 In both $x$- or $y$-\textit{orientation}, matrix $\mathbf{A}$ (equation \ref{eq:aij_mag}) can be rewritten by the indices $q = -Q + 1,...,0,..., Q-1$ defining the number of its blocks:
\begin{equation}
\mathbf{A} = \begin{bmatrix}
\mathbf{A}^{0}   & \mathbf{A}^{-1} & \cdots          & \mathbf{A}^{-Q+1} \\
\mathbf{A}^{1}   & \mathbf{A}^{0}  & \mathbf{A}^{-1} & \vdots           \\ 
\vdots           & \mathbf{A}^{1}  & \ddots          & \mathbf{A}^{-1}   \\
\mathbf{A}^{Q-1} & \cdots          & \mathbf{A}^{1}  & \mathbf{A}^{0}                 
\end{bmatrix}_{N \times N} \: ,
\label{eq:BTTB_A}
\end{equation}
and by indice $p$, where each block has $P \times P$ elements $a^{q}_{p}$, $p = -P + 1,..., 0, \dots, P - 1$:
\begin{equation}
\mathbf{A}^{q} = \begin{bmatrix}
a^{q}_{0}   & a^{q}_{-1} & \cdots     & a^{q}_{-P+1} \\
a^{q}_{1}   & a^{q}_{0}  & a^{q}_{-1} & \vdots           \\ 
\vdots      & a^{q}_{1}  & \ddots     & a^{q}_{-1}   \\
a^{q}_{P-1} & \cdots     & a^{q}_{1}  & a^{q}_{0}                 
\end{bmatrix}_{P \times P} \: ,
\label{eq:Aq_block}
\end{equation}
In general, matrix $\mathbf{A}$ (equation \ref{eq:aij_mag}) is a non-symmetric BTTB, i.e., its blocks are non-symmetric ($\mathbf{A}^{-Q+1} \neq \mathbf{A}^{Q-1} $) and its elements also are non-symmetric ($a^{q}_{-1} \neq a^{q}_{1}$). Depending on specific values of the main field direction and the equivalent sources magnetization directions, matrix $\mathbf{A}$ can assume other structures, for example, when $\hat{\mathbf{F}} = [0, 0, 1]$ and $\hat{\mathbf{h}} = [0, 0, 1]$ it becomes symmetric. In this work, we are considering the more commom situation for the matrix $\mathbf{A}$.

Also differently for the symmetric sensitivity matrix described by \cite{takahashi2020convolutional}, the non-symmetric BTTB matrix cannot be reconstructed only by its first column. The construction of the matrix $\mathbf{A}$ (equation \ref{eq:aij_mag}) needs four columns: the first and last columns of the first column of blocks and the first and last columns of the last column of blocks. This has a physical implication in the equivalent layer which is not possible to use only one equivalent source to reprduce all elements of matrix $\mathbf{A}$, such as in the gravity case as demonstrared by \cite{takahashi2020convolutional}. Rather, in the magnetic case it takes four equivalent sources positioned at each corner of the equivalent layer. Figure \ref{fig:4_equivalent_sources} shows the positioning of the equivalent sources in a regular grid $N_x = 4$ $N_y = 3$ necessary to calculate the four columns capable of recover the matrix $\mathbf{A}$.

====

Problem details: From the listing above, copy every line where the string "times" is found.

Task result:
\end{bmatrix}_{N \times N} \: ,
and by indice $p$, where each block has $P \times P$ elements $a^{q}_{p}$, $p = -P + 1,..., 0, \dots, P - 1$:
\end{bmatrix}_{P \times P} \: ,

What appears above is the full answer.